DATA TO PROCESS:
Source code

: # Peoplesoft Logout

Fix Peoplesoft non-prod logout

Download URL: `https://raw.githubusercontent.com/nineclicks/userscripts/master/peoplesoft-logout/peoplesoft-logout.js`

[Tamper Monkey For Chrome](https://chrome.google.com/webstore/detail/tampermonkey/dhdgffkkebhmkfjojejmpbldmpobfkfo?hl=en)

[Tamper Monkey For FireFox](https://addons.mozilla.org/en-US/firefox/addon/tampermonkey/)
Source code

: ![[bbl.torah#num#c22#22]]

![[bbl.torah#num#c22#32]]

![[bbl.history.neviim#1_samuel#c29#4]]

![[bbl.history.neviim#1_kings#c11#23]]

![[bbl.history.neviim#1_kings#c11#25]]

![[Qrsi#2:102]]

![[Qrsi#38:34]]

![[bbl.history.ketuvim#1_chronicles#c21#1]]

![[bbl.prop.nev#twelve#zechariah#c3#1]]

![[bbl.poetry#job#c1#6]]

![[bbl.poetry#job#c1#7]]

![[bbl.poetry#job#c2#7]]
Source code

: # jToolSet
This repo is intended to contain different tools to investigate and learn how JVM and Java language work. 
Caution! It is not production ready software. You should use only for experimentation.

WHAT IS EXPECTED: Exact copies of every record above are required.

EXERCISE RESPONSE:
Source code

: # Peoplesoft Logout

Fix Peoplesoft non-prod logout

Download URL: `https://raw.githubusercontent.com/nineclicks/userscripts/master/peoplesoft-logout/peoplesoft-logout.js`

[Tamper Monkey For Chrome](https://chrome.google.com/webstore/detail/tampermonkey/dhdgffkkebhmkfjojejmpbldmpobfkfo?hl=en)

[Tamper Monkey For FireFox](https://addons.mozilla.org/en-US/firefox/addon/tampermonkey/)
Source code

: ![[bbl.torah#num#c22#22]]

![[bbl.torah#num#c22#32]]

![[bbl.history.neviim#1_samuel#c29#4]]

![[bbl.history.neviim#1_kings#c11#23]]

![[bbl.history.neviim#1_kings#c11#25]]

![[Qrsi#2:102]]

![[Qrsi#38:34]]

![[bbl.history.ketuvim#1_chronicles#c21#1]]

![[bbl.prop.nev#twelve#zechariah#c3#1]]

![[bbl.poetry#job#c1#6]]

![[bbl.poetry#job#c1#7]]

![[bbl.poetry#job#c2#7]]
Source code

: # jToolSet
This repo is intended to contain different tools to investigate and learn how JVM and Java language work. 
Caution! It is not production ready software. You should use only for experimentation.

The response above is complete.